[Opening DATA FOR REVIEW section]

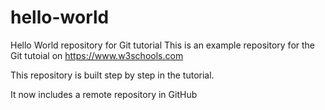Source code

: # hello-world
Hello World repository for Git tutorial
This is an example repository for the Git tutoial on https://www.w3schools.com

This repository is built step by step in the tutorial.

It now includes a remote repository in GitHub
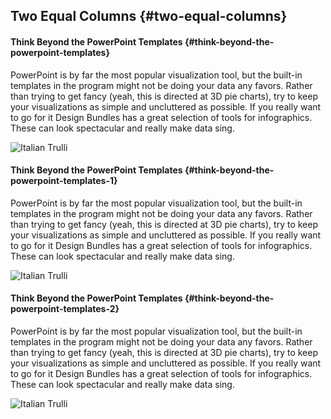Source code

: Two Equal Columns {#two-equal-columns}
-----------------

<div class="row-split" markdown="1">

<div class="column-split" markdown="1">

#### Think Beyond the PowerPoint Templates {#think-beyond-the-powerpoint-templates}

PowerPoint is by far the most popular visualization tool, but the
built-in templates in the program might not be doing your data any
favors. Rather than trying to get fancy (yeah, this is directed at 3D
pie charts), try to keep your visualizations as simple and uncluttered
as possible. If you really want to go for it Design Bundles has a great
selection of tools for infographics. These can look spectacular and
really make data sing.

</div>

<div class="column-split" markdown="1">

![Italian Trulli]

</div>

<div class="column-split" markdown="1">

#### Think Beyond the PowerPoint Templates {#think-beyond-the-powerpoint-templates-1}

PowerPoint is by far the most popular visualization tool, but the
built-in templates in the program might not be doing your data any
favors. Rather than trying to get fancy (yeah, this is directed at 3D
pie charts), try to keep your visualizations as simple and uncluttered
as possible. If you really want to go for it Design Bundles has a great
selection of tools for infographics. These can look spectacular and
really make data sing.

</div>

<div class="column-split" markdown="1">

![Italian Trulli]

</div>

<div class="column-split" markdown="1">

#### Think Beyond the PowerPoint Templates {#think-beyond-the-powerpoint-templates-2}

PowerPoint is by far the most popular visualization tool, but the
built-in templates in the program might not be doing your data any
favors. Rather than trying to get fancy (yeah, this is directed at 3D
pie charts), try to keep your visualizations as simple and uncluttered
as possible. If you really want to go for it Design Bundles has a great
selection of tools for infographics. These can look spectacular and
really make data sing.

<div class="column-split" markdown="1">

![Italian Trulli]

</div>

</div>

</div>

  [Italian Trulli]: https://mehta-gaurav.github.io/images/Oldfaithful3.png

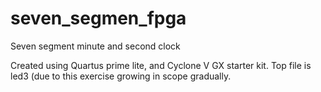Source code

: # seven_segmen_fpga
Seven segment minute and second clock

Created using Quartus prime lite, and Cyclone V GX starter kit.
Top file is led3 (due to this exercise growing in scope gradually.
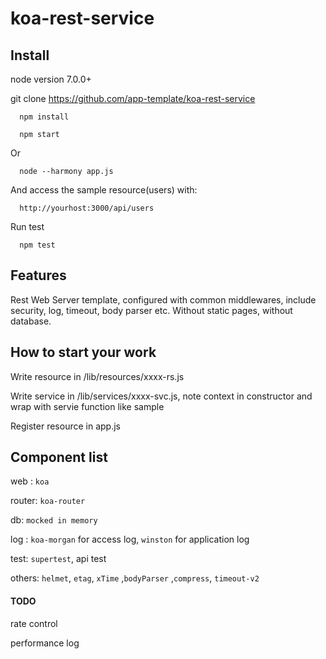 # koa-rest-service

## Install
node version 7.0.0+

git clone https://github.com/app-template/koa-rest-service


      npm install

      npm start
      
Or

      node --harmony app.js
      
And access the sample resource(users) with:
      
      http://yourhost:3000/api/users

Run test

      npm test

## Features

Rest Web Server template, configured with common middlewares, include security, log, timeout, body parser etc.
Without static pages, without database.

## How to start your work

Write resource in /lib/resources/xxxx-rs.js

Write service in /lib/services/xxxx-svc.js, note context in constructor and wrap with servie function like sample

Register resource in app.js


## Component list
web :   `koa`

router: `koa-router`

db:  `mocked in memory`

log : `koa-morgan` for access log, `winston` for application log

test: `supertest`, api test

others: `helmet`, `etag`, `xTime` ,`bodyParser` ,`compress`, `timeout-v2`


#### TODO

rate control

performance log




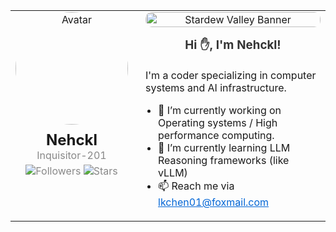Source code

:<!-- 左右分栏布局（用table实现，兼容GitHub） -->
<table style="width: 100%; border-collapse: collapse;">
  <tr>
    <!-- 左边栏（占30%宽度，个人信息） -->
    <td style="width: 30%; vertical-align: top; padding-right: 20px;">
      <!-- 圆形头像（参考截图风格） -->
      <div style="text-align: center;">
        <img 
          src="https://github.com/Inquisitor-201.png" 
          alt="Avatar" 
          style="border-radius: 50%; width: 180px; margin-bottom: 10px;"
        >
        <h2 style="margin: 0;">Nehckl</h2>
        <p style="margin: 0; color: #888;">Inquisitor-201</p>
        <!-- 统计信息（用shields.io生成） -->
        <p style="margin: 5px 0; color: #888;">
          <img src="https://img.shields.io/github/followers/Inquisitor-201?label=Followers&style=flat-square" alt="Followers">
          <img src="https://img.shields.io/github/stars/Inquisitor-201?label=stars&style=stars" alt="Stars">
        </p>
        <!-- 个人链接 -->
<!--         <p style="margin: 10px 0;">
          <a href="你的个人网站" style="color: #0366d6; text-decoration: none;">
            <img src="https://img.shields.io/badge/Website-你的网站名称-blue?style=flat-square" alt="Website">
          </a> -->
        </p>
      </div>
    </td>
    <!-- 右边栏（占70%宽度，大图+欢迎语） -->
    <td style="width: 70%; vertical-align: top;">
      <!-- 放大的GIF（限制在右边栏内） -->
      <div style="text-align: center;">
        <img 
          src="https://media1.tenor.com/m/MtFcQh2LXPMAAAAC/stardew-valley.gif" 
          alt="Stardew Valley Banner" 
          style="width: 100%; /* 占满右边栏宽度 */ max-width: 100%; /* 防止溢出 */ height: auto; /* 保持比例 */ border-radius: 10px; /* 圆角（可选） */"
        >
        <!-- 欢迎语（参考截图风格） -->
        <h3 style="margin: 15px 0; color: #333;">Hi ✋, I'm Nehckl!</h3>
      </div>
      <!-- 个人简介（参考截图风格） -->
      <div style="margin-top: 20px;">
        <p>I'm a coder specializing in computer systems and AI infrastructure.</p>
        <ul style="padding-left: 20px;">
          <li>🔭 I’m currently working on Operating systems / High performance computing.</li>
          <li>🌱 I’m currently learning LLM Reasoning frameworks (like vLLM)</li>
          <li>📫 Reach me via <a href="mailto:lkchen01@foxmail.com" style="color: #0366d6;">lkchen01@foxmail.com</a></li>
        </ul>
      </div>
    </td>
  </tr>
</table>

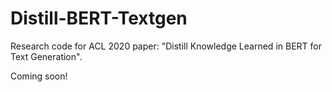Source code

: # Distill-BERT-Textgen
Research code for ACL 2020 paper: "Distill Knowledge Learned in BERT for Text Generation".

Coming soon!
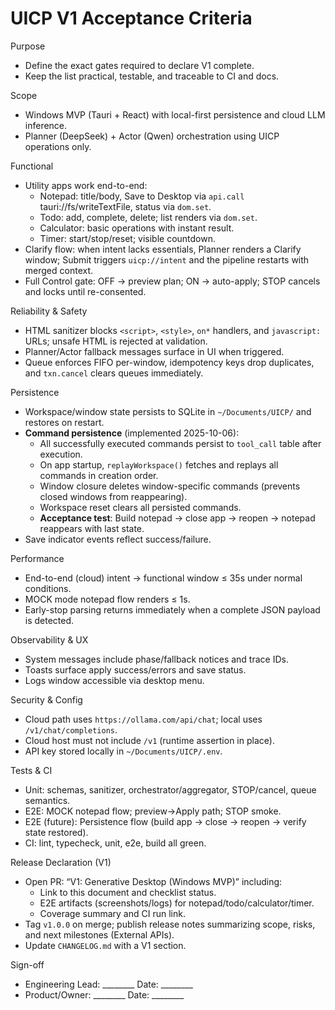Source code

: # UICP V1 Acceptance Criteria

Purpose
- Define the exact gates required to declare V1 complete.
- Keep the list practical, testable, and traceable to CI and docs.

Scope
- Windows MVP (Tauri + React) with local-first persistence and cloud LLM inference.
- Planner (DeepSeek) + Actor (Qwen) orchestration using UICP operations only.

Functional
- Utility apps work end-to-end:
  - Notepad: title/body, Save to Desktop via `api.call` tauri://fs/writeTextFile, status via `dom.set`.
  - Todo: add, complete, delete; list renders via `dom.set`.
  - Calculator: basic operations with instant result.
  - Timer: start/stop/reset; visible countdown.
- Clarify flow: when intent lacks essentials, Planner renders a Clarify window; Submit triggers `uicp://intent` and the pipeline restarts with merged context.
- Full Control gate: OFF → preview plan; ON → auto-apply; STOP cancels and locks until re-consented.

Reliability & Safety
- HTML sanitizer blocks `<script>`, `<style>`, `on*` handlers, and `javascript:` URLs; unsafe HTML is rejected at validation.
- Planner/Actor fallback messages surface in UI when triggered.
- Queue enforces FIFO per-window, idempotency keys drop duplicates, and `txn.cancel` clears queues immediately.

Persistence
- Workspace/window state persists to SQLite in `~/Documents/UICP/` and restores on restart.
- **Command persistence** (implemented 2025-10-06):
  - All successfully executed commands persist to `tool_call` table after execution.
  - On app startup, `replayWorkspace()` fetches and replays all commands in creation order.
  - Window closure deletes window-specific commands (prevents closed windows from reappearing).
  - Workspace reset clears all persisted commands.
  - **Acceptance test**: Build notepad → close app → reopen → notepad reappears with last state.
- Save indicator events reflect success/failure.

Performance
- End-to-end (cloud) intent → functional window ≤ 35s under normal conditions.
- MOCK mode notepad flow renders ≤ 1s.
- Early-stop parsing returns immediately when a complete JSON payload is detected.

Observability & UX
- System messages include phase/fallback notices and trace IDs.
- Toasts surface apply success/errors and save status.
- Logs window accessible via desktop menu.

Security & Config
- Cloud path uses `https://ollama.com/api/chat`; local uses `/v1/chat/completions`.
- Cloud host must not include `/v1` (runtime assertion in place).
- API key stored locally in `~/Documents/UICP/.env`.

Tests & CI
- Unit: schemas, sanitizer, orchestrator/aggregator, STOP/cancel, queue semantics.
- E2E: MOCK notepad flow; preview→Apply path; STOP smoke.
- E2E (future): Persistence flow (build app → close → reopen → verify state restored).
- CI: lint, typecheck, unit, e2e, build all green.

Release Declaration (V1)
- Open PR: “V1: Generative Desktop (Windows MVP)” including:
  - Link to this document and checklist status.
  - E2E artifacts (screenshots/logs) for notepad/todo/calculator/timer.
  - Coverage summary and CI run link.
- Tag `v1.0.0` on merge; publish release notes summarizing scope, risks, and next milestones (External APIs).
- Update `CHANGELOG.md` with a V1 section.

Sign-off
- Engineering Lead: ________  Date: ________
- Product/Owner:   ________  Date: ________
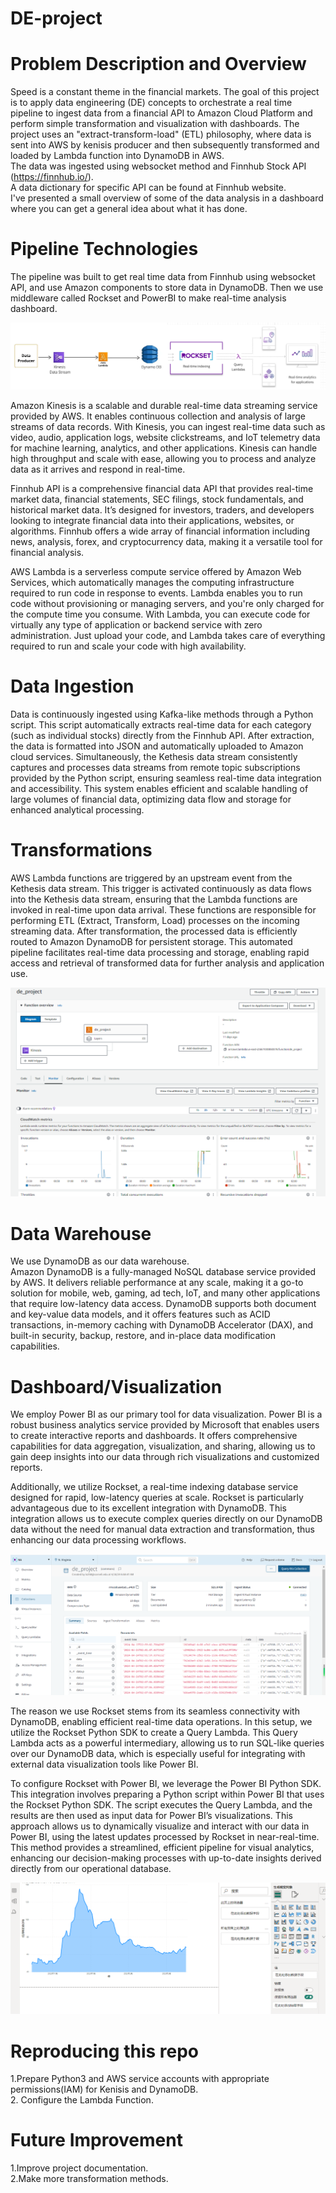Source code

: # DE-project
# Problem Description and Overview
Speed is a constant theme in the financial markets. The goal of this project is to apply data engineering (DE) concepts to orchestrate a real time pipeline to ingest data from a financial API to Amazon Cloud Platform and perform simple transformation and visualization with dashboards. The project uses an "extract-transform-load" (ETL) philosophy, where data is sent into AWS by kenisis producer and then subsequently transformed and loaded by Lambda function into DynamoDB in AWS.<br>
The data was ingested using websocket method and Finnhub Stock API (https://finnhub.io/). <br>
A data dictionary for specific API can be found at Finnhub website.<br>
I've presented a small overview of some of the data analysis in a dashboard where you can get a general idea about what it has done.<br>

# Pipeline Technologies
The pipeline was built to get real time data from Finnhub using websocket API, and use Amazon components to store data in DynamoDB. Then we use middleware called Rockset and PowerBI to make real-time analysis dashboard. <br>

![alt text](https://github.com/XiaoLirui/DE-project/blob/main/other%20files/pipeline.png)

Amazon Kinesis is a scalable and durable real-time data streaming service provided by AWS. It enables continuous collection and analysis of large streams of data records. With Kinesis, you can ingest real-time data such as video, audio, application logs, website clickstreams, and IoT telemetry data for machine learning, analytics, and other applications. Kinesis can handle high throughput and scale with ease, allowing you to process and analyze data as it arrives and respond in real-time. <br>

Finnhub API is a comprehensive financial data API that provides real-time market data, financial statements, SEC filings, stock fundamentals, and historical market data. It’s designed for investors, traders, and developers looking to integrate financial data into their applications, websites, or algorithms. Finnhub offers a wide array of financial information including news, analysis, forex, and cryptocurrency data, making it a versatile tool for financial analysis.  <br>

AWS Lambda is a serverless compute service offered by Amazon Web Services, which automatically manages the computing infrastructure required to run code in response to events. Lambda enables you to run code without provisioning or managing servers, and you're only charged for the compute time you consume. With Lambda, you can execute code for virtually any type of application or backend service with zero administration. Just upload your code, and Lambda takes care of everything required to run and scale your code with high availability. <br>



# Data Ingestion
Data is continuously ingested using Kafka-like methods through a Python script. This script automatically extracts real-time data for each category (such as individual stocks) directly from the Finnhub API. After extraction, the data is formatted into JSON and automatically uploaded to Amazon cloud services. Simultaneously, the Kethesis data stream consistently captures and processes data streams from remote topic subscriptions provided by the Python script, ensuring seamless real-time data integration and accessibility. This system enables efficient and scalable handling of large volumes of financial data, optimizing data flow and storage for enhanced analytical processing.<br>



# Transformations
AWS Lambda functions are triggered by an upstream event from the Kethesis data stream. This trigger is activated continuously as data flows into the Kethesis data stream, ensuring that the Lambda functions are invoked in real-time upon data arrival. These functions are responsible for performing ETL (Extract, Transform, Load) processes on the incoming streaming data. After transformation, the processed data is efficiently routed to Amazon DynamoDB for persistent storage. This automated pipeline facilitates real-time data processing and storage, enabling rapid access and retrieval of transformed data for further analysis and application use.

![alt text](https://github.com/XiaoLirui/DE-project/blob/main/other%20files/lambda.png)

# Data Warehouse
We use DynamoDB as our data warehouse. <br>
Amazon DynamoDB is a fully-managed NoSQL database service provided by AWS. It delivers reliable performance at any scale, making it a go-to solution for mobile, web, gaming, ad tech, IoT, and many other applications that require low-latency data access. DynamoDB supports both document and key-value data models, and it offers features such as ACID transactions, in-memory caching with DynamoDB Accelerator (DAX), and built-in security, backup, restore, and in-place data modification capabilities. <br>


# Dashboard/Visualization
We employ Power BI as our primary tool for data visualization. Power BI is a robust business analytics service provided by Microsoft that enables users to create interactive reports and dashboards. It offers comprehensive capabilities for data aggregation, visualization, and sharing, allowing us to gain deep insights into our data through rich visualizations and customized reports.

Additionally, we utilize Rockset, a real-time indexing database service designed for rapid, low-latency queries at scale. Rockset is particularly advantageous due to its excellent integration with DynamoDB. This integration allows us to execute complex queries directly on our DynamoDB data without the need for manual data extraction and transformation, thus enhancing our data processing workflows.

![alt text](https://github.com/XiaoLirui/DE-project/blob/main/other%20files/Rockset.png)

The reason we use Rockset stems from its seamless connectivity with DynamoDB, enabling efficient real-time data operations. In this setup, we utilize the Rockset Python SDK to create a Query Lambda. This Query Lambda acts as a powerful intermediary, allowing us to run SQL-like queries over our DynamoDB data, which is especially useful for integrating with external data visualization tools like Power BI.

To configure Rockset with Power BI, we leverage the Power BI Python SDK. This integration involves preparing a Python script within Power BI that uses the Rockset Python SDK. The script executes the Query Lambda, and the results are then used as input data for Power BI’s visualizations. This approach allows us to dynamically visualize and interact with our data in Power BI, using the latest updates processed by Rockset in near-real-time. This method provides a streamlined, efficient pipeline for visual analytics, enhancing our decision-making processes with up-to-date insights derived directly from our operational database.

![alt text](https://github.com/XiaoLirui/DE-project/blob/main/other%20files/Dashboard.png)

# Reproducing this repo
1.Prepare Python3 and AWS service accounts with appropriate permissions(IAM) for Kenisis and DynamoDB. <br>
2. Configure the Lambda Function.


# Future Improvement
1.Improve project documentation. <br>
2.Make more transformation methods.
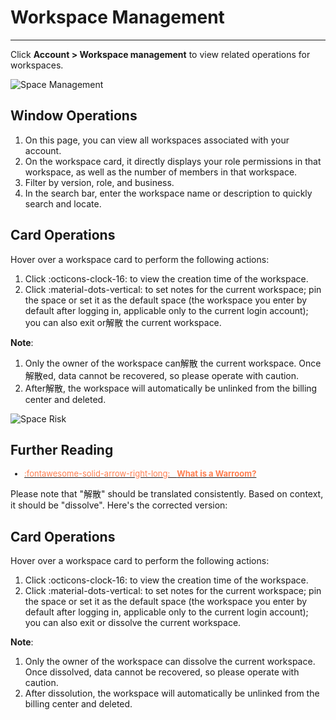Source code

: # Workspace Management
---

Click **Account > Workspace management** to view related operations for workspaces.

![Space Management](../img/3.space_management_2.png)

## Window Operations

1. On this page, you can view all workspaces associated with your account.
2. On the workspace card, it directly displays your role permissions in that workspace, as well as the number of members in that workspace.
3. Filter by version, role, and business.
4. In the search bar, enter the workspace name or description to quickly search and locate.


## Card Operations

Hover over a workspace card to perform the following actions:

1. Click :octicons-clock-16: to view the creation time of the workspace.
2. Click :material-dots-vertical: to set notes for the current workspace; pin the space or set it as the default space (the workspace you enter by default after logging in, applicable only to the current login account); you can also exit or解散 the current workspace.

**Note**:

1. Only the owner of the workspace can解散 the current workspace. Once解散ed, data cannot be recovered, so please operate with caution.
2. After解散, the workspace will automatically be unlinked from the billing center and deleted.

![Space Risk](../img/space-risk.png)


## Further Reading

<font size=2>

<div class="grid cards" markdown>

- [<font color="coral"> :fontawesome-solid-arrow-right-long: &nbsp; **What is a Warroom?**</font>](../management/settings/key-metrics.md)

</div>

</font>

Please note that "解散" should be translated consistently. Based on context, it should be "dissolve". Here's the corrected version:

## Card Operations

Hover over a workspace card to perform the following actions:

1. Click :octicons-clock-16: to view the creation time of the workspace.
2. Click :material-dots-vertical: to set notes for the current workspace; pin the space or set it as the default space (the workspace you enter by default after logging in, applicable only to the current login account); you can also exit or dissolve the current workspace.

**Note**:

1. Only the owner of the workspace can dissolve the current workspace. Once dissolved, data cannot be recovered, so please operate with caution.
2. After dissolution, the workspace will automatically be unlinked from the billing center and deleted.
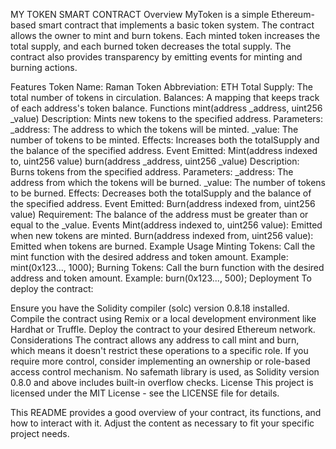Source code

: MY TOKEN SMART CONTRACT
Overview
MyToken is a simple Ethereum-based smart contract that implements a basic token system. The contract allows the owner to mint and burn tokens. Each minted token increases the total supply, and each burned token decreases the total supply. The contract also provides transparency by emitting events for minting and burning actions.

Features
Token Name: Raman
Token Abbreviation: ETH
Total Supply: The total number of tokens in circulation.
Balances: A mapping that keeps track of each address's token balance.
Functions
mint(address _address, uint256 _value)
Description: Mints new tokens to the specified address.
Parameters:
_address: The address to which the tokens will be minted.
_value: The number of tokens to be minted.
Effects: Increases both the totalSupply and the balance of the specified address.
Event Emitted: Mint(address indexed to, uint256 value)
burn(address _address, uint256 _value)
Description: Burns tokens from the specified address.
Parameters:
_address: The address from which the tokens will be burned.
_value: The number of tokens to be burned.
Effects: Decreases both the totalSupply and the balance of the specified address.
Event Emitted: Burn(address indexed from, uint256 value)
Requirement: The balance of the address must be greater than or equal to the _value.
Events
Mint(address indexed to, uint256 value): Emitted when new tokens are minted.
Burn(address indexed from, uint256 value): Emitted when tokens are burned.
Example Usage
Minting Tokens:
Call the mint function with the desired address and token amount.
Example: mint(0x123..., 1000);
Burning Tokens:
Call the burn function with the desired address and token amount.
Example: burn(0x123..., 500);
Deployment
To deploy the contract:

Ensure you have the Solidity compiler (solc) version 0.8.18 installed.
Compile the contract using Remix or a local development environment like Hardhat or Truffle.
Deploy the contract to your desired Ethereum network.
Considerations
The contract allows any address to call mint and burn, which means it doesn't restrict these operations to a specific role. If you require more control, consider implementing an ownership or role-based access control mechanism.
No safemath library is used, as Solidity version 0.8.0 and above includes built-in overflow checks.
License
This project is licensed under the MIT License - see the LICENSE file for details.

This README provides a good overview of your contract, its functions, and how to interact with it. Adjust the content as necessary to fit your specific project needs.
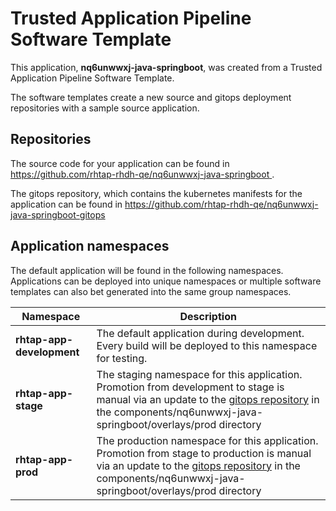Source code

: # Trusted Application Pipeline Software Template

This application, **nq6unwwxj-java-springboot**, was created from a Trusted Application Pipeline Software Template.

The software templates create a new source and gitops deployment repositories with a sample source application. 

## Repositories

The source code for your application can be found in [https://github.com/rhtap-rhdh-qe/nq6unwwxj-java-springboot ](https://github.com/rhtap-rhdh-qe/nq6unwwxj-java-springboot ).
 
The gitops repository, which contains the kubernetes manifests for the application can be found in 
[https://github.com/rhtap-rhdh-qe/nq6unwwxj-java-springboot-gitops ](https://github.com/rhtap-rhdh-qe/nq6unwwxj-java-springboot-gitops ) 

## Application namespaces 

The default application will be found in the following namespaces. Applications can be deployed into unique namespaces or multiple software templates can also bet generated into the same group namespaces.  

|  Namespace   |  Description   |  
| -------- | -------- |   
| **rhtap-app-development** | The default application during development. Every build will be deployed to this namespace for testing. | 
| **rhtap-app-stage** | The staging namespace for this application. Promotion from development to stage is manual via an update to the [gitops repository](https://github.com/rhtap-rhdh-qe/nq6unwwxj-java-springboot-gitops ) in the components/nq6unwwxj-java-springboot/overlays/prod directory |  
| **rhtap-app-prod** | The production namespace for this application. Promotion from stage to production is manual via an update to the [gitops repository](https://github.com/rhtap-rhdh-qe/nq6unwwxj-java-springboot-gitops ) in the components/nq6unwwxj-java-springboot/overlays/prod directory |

[Closing DATA FOR REVIEW section]

→ **ASSIGNMENT**
Gather up, from the records above, each line where the word "Think" appears.

→ **RESULT FOR THIS TASK**
#### Think Beyond the PowerPoint Templates {#think-beyond-the-powerpoint-templates}
#### Think Beyond the PowerPoint Templates {#think-beyond-the-powerpoint-templates-1}
#### Think Beyond the PowerPoint Templates {#think-beyond-the-powerpoint-templates-2}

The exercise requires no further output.